(Dataset entries)
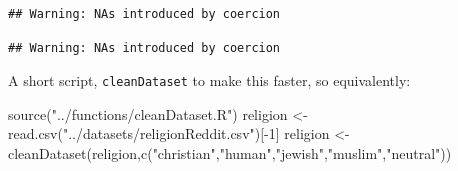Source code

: \documentclass[
  12pt,
]{book}
\newenvironment{Shaded}{\begin{snugshade}}{\end{snugshade}}
\newcommand{\DecValTok}[1]{\textcolor[rgb]{0.00,0.00,0.81}{#1}}
\newcommand{\FunctionTok}[1]{\textcolor[rgb]{0.00,0.00,0.00}{#1}}
\newcommand{\NormalTok}[1]{#1}
\newcommand{\OtherTok}[1]{\textcolor[rgb]{0.56,0.35,0.01}{#1}}
\newcommand{\SpecialCharTok}[1]{\textcolor[rgb]{0.00,0.00,0.00}{#1}}
\newcommand{\StringTok}[1]{\textcolor[rgb]{0.31,0.60,0.02}{#1}}
\begin{document}
\vspace{1mm}
\footnotesize

\begin{Shaded}
\end{Shaded}

\begin{verbatim}
## Warning: NAs introduced by coercion
\end{verbatim}

\begin{Shaded}
\end{Shaded}

\begin{verbatim}
## Warning: NAs introduced by coercion
\end{verbatim}

\begin{Shaded}
\end{Shaded}

\normalsize

A short script, \texttt{cleanDataset} to make this faster, so equivalently:

\vspace{1mm}
\footnotesize

\begin{Shaded}
\begin{Highlighting}[]
\FunctionTok{source}\NormalTok{(}\StringTok{"../functions/cleanDataset.R"}\NormalTok{)}
\NormalTok{religion }\OtherTok{\textless{}{-}} \FunctionTok{read.csv}\NormalTok{(}\StringTok{"../datasets/religionReddit.csv"}\NormalTok{)[}\SpecialCharTok{{-}}\DecValTok{1}\NormalTok{]}
\NormalTok{religion }\OtherTok{\textless{}{-}} \FunctionTok{cleanDataset}\NormalTok{(religion,}\FunctionTok{c}\NormalTok{(}\StringTok{"christian"}\NormalTok{,}\StringTok{"human"}\NormalTok{,}\StringTok{"jewish"}\NormalTok{,}\StringTok{"muslim"}\NormalTok{,}\StringTok{"neutral"}\NormalTok{))}
\end{Highlighting}
\end{Shaded}
\end{document}
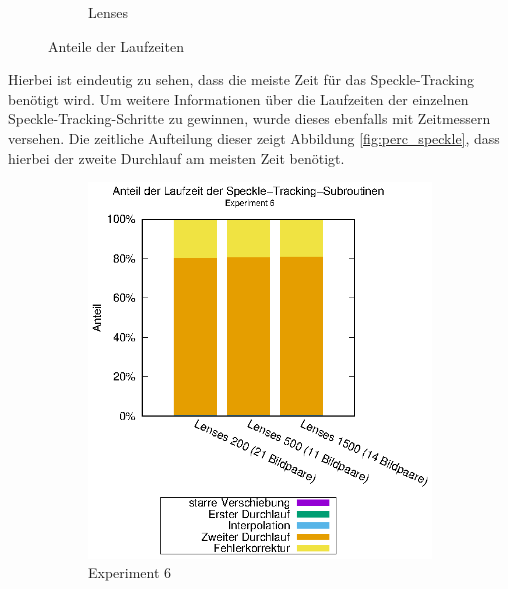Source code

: \begin{center}
\begin{figure}[htbp]
\begin{subfigure}[b]{0.5\textwidth}
			\caption{Lenses}
			\label{fig:perc_main_lenses}
		\end{subfigure}
		\caption{Anteile der Laufzeiten}
		\label{fig:perc_main}
	\end{figure}
\end{center}

Hierbei ist eindeutig zu sehen, dass die meiste Zeit für das Speckle-Tracking benötigt wird. Um weitere Informationen über die Laufzeiten der einzelnen Speckle-Tracking-Schritte zu gewinnen, wurde dieses ebenfalls mit Zeitmessern versehen. Die zeitliche Aufteilung dieser zeigt Abbildung \ref{fig:perc_speckle}, dass hierbei der zweite Durchlauf am meisten Zeit benötigt. 

\begin{center}
	\begin{figure}[htbp]
		\begin{subfigure}[b]{0.5\textwidth}
			\centering
			\includegraphics[width=\textwidth]{pdf/speckle_exp6}
			\caption{Experiment 6}
			\label{fig:perc_speckle_exp6}
		\end{subfigure}
		\begin{subfigure}[b]{0.5\textwidth}
			\centering

\end{subfigure}
\end{figure}
\end{center}
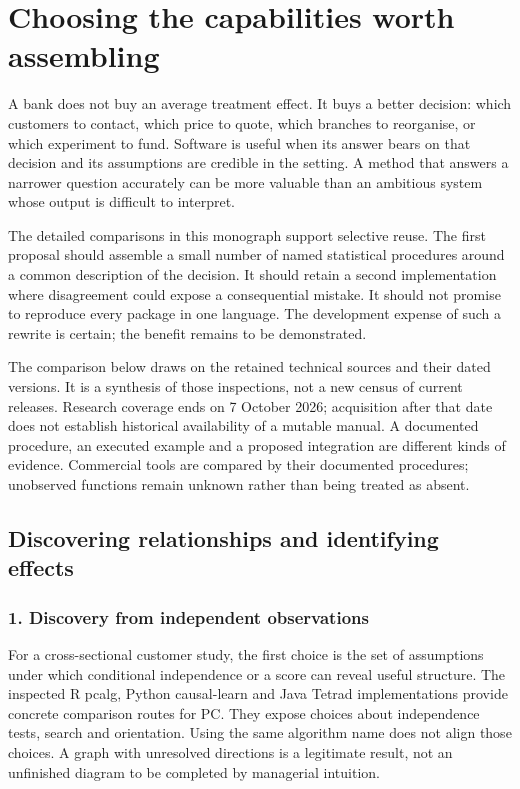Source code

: \chapter{Choosing the capabilities worth assembling}
\label{scisyn:software}

A bank does not buy an average treatment effect. It buys a better decision:
which customers to contact, which price to quote, which branches to reorganise,
or which experiment to fund. Software is useful when its answer bears on that
decision and its assumptions are credible in the setting. A method that answers
a narrower question accurately can be more valuable than an ambitious system
whose output is difficult to interpret.

The detailed comparisons in this monograph support selective reuse. The first
proposal should assemble a small number of named statistical procedures around
a common description of the decision. It should retain a second implementation
where disagreement could expose a consequential mistake. It should not promise
to reproduce every package in one language. The development expense of such a
rewrite is certain; the benefit remains to be demonstrated.

The comparison below draws on the retained technical sources and their dated
versions. It is a synthesis of those inspections, not a new census of current
releases. Research coverage ends on 7 October 2026; acquisition after that date
does not establish historical availability of a mutable manual. A documented
procedure, an executed example and a proposed integration are different kinds
of evidence. Commercial tools are compared by their documented procedures;
unobserved functions remain unknown rather than being treated as absent.

\section{Discovering relationships and identifying effects}

\subsection{1. Discovery from independent observations}
For a cross-sectional customer study, the first choice is the set of assumptions
under which conditional independence or a score can reveal useful structure.
The inspected R pcalg, Python causal-learn and Java Tetrad implementations provide
concrete comparison routes for PC. They expose choices about independence tests,
search and orientation. Using the same algorithm name does not align those
choices. A graph with unresolved directions is a legitimate result, not an
unfinished diagram to be completed by managerial intuition.
\citep{exec13_pcalg_reuse_primary,v12_sw_causallearn,exec13_java_tetrad}

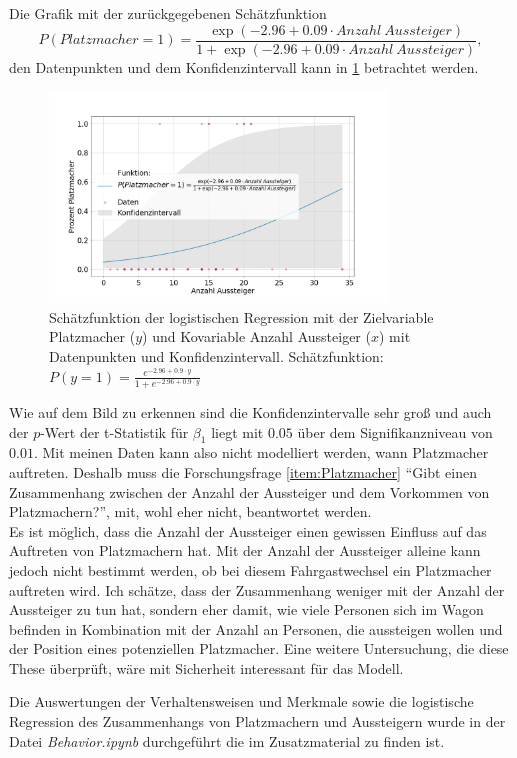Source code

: Die Grafik mit der zurückgegebenen Schätzfunktion $$P(Platzmacher=1) = \frac{\exp(-2.96+0.09 \cdot Anzahl \ Aussteiger)}{1+\exp(-2.96+0.09 \cdot Anzahl \ Aussteiger)},$$
den Datenpunkten und dem Konfidenzintervall kann in \figurename \ref{fig:LogRegPM} betrachtet werden.
\begin{figure}[H]
	\centering
		\includegraphics[width=0.8\textwidth]{pictures/data_evaluation/behavior/log_reg_spacemaker.png}
	\caption{Schätzfunktion der logistischen Regression mit der Zielvariable Platzmacher ($y$) und Kovariable Anzahl Aussteiger ($x$) mit Datenpunkten und Konfidenzintervall. Schätzfunktion: $P(y=1) = \frac{e^{-2.96+0.9 \cdot y}}{1 + e^{-2.96 + 0.9 \cdot y}}$}
	\label{fig:LogRegPM}
\end{figure}
Wie auf dem Bild zu erkennen sind die Konfidenzintervalle sehr groß und auch der $p$-Wert der t-Statistik für $\beta_1$ liegt mit $0.05$ über dem Signifikanzniveau von $0.01$. Mit meinen Daten kann also nicht modelliert werden, wann Platzmacher auftreten. Deshalb muss die Forschungsfrage \ref{item:Platzmacher} "`Gibt einen Zusammenhang zwischen der Anzahl der Aussteiger und dem Vorkommen von Platzmachern?"', mit, wohl eher nicht, beantwortet werden. \\
Es ist möglich, dass die Anzahl der Aussteiger einen gewissen Einfluss auf das Auftreten von Platzmachern hat. Mit der Anzahl der Aussteiger alleine kann jedoch nicht bestimmt werden, ob bei diesem Fahrgastwechsel ein Platzmacher auftreten wird. Ich schätze, dass der Zusammenhang weniger mit der Anzahl der Aussteiger zu tun hat, sondern eher damit, wie viele Personen sich im Wagon befinden in Kombination mit der Anzahl an Personen, die aussteigen wollen und der Position eines potenziellen Platzmacher. Eine weitere Untersuchung, die diese These überprüft, wäre mit Sicherheit interessant für das Modell.

Die Auswertungen der Verhaltensweisen und Merkmale sowie die logistische Regression des Zusammenhangs von Platzmachern und Aussteigern wurde in der Datei \textsl{Behavior.ipynb} durchgeführt die im Zusatzmaterial zu finden ist.

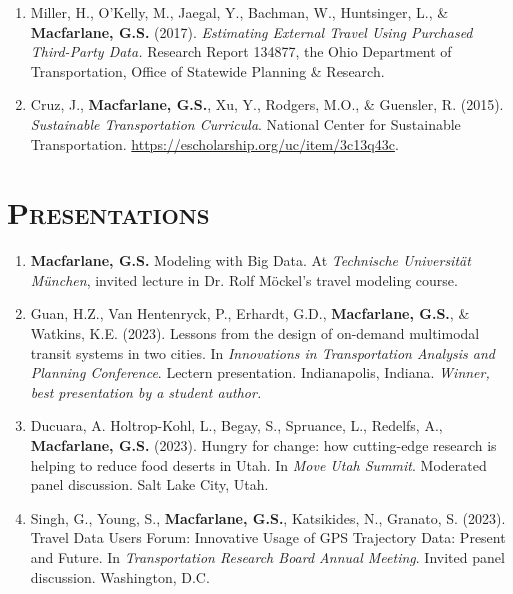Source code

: \documentclass[margin,line]{res}
\newif\ifdetail
\newcounter{enuminitialize}
\newenvironment{myenum}[1][]
{%
 \setcounter{enuminitialize}{#1}
 \addtocounter{enuminitialize}{2}
 \begin{enumerate}[left= 4pt, itemsep=12pt, start=\value{enuminitialize}, label=\arabic*\addtocounter{enumi}{-2}]
}
{%
 \end{enumerate}
}
\newcommand{\secfont}{\scshape }
\begin{document}
\begin{resume}
\begin{myenum}[9]
\item Miller, H., O'Kelly, M., Jaegal, Y., Bachman, W., Huntsinger, L., \& \textbf{Macfarlane, G.S.} (2017). \textit{Estimating External Travel Using Purchased Third-Party Data.} Research Report 134877, the Ohio Department of Transportation, Office of Statewide Planning \& Research. \ifdetail Citations: 1  \fi

\item Cruz, J., \textbf{Macfarlane, G.S.}, Xu, Y., Rodgers, M.O., \& Guensler, R. (2015). \textit{Sustainable Transportation Curricula}. National Center for Sustainable Transportation. \url{https://escholarship.org/uc/item/3c13q43c}.
\end{myenum}

\noindent\makebox[\linewidth]{\rule{\linewidth}{0.4pt}}
\section{\secfont Presentations}
\ifdetail This includes invited presentations to academic and non-academic audiences, as
well as presentations resulting from abstract-only submission. Includes both
lectern sessions and posters. Item 1 came from my undergraduate honors thesis, items 2 through 4 from doctoral research,
items 5 through 10 from my work as a consultant, and items 11 through 26 represent work
completed during my time at BYU.\fi
\vspace{0.3cm}
\begin{myenum}[27]
\item \textbf{Macfarlane, G.S.} Modeling with Big Data. At \textit{Technische Universit\"at M\"unchen}, invited lecture in Dr. Rolf M\"ockel's travel modeling course.
\item Guan, H.Z., Van Hentenryck, P., Erhardt, G.D., \textbf{Macfarlane, G.S.}, \& Watkins, K.E. (2023). Lessons from the design of on-demand multimodal transit systems in two cities. In \textit{Innovations in Transportation Analysis and Planning Conference}. Lectern presentation. Indianapolis, Indiana. \textit{Winner, best presentation by a student author.}
\item Ducuara, A. Holtrop-Kohl, L., Begay, S., Spruance, L., Redelfs, A., \textbf{Macfarlane, G.S.} (2023). Hungry for change: how cutting-edge research is helping to reduce food deserts in Utah. In \textit{Move Utah Summit}. Moderated panel discussion. Salt Lake City, Utah.
\item Singh, G., Young, S., \textbf{Macfarlane, G.S.}, Katsikides, N., Granato, S. (2023). Travel Data Users Forum: Innovative Usage of GPS Trajectory Data: Present and Future. In \textit{Transportation Research Board Annual Meeting}. Invited panel discussion. Washington, D.C.

\end{myenum}
\end{resume}
\end{document}

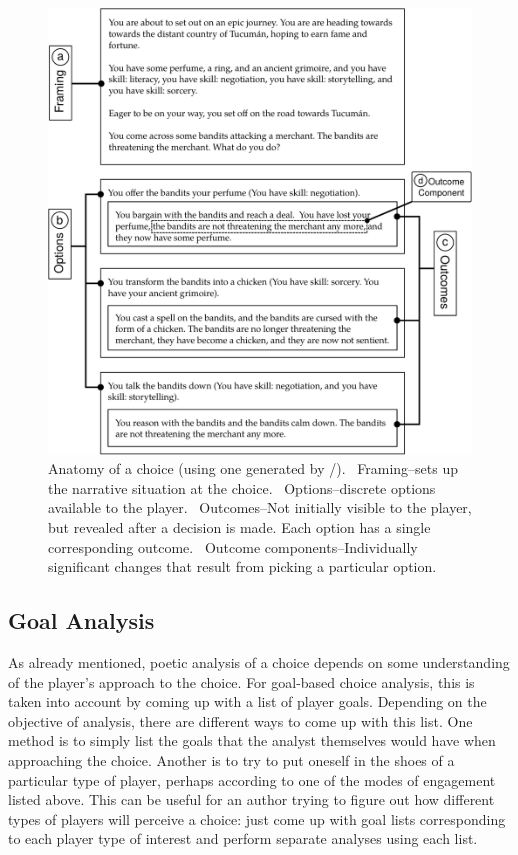 \begin{figure}[!p]
\centering
\includegraphics[width=\textwidth]{fig/choice-anatomy-crop.pdf}
\caption[Anatomy of a choice]{%
Anatomy of a choice (using one generated by \dunyazad/). ~Framing--sets up the narrative situation at the choice. ~Options--discrete options available to the player. ~Outcomes--Not initially visible to the player, but revealed after a decision is made. Each option has a single corresponding outcome. ~Outcome components--Individually significant changes that result from picking a particular option.}
\label{fig:choice-anatomy}
\end{figure}


\subsection{Goal Analysis}

\label{sec:cp-goal-analysis}

As already mentioned, poetic analysis of a choice depends on some understanding of the player's approach to the choice.
%
For goal-based choice analysis, this is taken into account by coming up with a list of player goals.
%
Depending on the objective of analysis, there are different ways to come up with this list.
%
One method is to simply list the goals that the analyst themselves would have when approaching the choice.
%
Another is to try to put oneself in the shoes of a particular type of player, perhaps according to one of the modes of engagement listed above.
%
This can be useful for an author trying to figure out how different types of players will perceive a choice: just come up with goal lists corresponding to each player type of interest and perform separate analyses using each list.


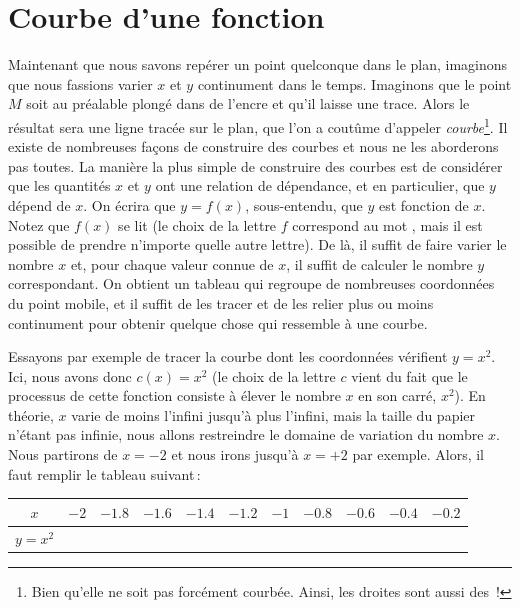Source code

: 	\section{Courbe d'une fonction}
		Maintenant que nous savons repérer un point quelconque dans le plan, imaginons que nous fassions varier $x$ et $y$ continument dans le temps. Imaginons que le point $M$ soit au préalable plongé dans de l'encre et qu'il laisse une trace. Alors le résultat sera une ligne tracée sur le plan, que l'on a coutûme d'appeler \emph{courbe}\footnote{Bien qu'elle ne soit pas forcément courbée. Ainsi, les droites sont aussi des \,!}. Il existe de nombreuses façons de construire des courbes et nous ne les aborderons pas toutes. La manière la plus simple de construire des courbes est de considérer que les quantités $x$ et $y$ ont une relation de dépendance, et en particulier, que $y$ dépend de $x$. On écrira que $y=f(x)$, sous-entendu, que $y$ est fonction de $x$. Notez que $f(x)$ se lit  (le choix de la lettre $f$ correspond au mot , mais il est possible de prendre n'importe quelle autre lettre). De là, il suffit de faire varier le nombre $x$ et, pour chaque valeur connue de $x$, il suffit de calculer le nombre $y$ correspondant. On obtient un tableau qui regroupe de nombreuses coordonnées du point mobile, et il suffit de les tracer et de les relier plus ou moins continument pour obtenir quelque chose qui ressemble à une courbe.

		Essayons par exemple de tracer la courbe dont les coordonnées vérifient $y=x^2$. Ici, nous avons donc $c(x)=x^2$ (le choix de la lettre $c$ vient du fait que le processus de cette fonction consiste à élever le nombre $x$ en son carré, $x^2$). En théorie, $x$ varie de moins l'infini jusqu'à plus l'infini, mais la taille du papier n'étant pas infinie, nous allons restreindre le domaine de variation du nombre $x$. Nous partirons de $x=-2$ et nous irons jusqu'à $x=+2$ par exemple. Alors, il faut remplir le tableau suivant\,:

		\begin{tabular}{|c|c|c|c|c|c|c|c|c|c|c|}
			\hline
			$x$     &$  -2 $&$ -1.8 $&$ -1.6 $&$ -1.4 $&$ -1.2 $&$ -1 $&$ -0.8 $&$ -0.6 $&$ -0.4 $&$ -0.2 $\\
			\hline
			$y=x^2$ &       &         &       &        &        &      &         &       &         &        \\
			\hline
		\end{tabular}

		\vspace{0.3cm}

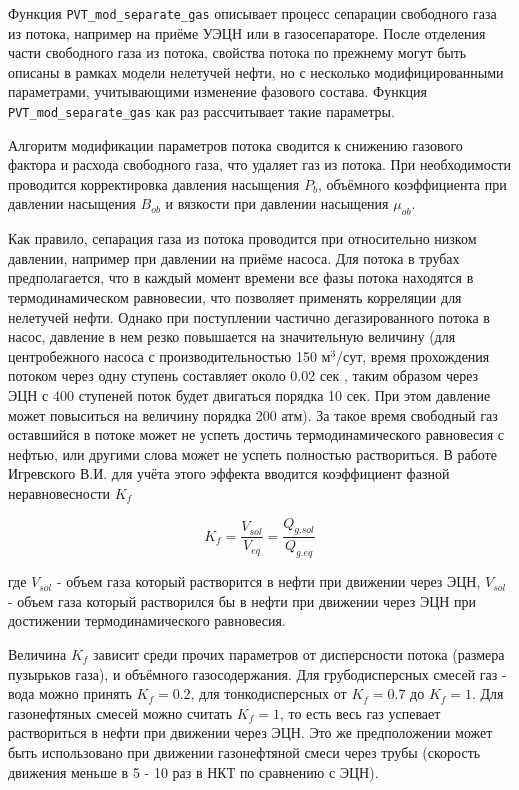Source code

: Функция \texttt{PVT_mod_separate_gas} описывает процесс сепарации свободного газа из потока, например на приёме УЭЦН или в газосепараторе.
После отделения части свободного газа из потока, свойства потока по прежнему могут быть описаны в рамках модели нелетучей нефти, но с несколько модифицированными параметрами, учитывающими изменение фазового состава. Функция \texttt{PVT_mod_separate_gas} как раз рассчитывает такие параметры.

Алгоритм модификации параметров потока сводится к снижению газового фактора и расхода свободного газа, что удаляет газ из потока. При необходимости проводится корректировка давления насыщения $P_b$, объёмного коэффициента при давлении насыщения $B_{ob}$ и вязкости при давлении насыщения $\mu_{ob}$. 

Как правило, сепарация газа из потока проводится при относительно низком давлении, например при давлении на приёме насоса. Для потока в трубах предполагается, что  в каждый момент времени все фазы потока находятся в термодинамическом равновесии, что позволяет применять корреляции для нелетучей нефти.  Однако при поступлении частично дегазированного потока в насос, давление в нем резко повышается на значительную величину (для центробежного насоса с производительностью 150 м$^3$/сут, время прохождения потоком через одну ступень составляет около 0.02 сек \cite{diss_Igrevesky_ESP_gas}, таким образом через ЭЦН с 400 ступеней поток будет двигаться порядка 10 сек. При этом давление может повыситься на величину порядка 200 атм). За такое время свободный газ оставшийся в потоке может не успеть достичь термодинамического равновесия с нефтью, или другими слова может не успеть полностью раствориться. В работе Игревского В.И. \cite{diss_Igrevesky_ESP_gas} для учёта этого эффекта вводится коэффициент фазной неравновесности $K_f$

$$K_f = \frac{V_{sol}}{V_{eq}}= \frac{Q_{g.sol}}{Q_{g.eq}}$$

где  $V_{sol}$ - объем газа который растворится в нефти при движении через ЭЦН, $V_{sol}$ - объем газа который растворился бы в нефти при движении через ЭЦН при достижении термодинамического равновесия. 

Величина $K_f$ зависит среди прочих параметров от дисперсности потока (размера пузырьков газа), и объёмного газосодержания.  Для грубодисперсных смесей газ - вода можно принять $K_f=0.2$, для тонкодисперсных от $K_f=0.7$ до $K_f=1$. Для газонефтяных смесей можно считать $K_f=1$, то есть весь газ успевает раствориться в нефти при движении через ЭЦН. Это же предположении может быть использовано при движении газонефтяной смеси через трубы (скорость движения меньше в 5 - 10 раз в НКТ по сравнению с ЭЦН).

Description of the task:
The word "discussion" appears in some lines of the data; state how many such lines there are, and nothing further.

Solution for this exercise:
2